Un cadavre dans les douves
à Brest

 

 

Source : La Dépêche de Brest 21 novembre 1937

 

Les agents cyclistes de police-secours étaient prévenus, hier matin, vers 7 h., que le cadavre d'un homme venait d'être découvert dans la douve, côté gauche, de l'avancée de la porte Saint-Louis, en direction de la place de la Liberté.

 

Le brigadier Blaise, le sous-brigadier Kerneis et les gardiens de la paix Gourvennec et Tocquer s'y rendirent aussitôt, bientôt suivis par M. Sturtzer, commissaire de police du 1er arrondissement, et le docteur Mével.

 

Les constatations

 

Le cadavre déjà rigide et froid se trouvait couché la face contre terre dans une position oblique, les pieds touchant le mur de la douve.

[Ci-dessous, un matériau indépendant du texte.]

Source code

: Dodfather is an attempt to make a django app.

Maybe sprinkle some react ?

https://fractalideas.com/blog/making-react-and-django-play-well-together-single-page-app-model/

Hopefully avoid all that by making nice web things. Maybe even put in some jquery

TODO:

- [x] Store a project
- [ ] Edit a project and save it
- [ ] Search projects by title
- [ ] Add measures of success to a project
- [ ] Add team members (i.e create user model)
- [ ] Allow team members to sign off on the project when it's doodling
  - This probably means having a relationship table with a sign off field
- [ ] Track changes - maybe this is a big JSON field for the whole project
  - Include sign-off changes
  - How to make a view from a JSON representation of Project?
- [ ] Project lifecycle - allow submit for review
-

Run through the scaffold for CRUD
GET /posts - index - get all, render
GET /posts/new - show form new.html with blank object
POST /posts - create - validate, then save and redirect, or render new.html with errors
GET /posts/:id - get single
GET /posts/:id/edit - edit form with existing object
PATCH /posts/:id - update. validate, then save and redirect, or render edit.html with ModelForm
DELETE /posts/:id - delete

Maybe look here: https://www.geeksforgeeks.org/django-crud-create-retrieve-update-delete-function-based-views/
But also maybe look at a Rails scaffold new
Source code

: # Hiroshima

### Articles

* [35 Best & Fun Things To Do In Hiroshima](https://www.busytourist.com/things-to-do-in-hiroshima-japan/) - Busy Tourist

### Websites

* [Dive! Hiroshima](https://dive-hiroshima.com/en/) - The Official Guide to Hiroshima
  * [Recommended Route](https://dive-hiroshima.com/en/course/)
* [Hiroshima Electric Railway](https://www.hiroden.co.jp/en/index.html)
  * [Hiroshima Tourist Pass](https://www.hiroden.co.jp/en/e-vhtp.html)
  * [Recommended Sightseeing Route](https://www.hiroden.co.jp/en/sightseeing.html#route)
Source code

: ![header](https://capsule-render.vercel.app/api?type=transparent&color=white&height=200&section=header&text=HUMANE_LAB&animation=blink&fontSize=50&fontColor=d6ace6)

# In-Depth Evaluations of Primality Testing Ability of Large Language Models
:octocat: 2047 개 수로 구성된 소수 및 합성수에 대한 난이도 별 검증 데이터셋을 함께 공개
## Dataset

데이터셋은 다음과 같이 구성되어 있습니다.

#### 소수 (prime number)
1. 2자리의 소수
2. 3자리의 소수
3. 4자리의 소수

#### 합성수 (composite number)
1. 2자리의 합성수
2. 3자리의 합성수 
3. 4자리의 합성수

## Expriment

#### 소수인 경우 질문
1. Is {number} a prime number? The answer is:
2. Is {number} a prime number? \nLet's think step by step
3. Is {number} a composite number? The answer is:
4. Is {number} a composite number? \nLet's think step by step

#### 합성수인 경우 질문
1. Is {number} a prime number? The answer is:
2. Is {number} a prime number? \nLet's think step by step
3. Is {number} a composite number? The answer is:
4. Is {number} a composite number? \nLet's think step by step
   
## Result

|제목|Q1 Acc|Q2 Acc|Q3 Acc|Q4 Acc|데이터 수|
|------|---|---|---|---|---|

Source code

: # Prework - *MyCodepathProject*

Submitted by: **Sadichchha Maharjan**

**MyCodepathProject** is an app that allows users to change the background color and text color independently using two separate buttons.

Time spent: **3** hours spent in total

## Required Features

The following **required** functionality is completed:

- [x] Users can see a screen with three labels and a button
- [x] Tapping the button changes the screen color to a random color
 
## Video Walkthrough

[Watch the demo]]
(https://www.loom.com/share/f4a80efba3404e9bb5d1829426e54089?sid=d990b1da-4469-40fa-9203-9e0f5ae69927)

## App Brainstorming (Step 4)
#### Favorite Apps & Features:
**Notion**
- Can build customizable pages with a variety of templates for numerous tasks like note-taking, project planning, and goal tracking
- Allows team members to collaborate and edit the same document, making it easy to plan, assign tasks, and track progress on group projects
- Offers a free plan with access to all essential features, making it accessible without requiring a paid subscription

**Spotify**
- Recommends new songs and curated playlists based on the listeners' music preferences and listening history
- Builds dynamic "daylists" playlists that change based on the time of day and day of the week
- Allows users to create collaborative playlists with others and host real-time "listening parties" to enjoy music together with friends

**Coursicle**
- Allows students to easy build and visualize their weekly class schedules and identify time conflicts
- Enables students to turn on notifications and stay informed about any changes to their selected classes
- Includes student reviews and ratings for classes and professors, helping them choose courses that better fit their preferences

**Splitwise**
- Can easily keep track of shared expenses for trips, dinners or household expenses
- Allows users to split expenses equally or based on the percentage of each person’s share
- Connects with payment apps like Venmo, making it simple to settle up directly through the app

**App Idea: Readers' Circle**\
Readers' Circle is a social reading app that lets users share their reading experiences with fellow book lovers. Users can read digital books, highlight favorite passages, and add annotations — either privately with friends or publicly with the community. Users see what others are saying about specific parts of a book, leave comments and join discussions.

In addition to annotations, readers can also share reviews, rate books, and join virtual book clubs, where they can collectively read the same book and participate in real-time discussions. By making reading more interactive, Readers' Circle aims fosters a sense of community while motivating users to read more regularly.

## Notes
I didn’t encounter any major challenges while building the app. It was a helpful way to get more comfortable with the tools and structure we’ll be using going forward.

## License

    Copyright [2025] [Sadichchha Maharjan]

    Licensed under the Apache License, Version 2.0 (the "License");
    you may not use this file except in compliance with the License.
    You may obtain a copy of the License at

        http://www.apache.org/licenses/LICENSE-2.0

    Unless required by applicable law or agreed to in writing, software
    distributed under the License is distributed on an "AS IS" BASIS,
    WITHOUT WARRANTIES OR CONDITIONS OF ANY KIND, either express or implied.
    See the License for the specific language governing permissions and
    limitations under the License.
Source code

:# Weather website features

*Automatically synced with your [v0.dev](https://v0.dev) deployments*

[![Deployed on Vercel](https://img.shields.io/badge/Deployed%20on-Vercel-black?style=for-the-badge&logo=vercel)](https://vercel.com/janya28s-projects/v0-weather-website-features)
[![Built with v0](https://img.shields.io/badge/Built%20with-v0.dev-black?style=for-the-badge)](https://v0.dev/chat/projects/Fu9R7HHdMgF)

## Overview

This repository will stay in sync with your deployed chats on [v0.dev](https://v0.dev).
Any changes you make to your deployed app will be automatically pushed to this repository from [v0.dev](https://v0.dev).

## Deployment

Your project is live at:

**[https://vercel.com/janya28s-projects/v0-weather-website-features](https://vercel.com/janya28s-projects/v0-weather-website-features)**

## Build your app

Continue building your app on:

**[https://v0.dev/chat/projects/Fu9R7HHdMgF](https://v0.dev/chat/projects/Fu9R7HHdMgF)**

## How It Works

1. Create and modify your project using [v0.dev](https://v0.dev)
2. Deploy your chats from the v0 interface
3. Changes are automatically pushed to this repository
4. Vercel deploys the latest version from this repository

Le visage ensanglanté présentait sur le côté gauche du cou une plaie longue de huit à neuf centimètres, partant du dessous de l'oreille jusqu'à la pomme d'Adam, et paraissant avoir été faite par un instrument tranchant.

Le défunt était vêtu d'un veston foncé, d'un pantalon gris et coiffé d'une casquette à carreaux marron.

On ne releva ni dans la douve ni sur la berne aucune trace de lutte.

 

Dans les poches, on trouva des pièces d'identité au nom de Jean Bléas, âgé de 33 ans, originaire de Lanarvily, en Plabennec, demeurant à Cran, en Gouesnou et travaillant à l'entreprise S. O. N. E. R. U., chargée de la construction du nouvel hôpital.

Le malheureux était marié et père de trois jeunes enfants de 2, 3 et 4 ans.

 

On trouva également un couteau de poche, un porte-monnaie contenant une plaque pour bicyclette et une somme de 289 fr. 10, renfermée dans une enveloppe à en-tête de la société chez laquelle Bléas était employé.

 

Le pantalon de la victime étant baissé, il était permis de supposer que Bléas, occupé à satisfaire un besoin naturel sur le terre-plein, au-dessus de la douve, s'en était trop rapproché, avait glissé et, perdant l'équilibre, était tombé dans le vide d'une hauteur d'environ 3 m. 80.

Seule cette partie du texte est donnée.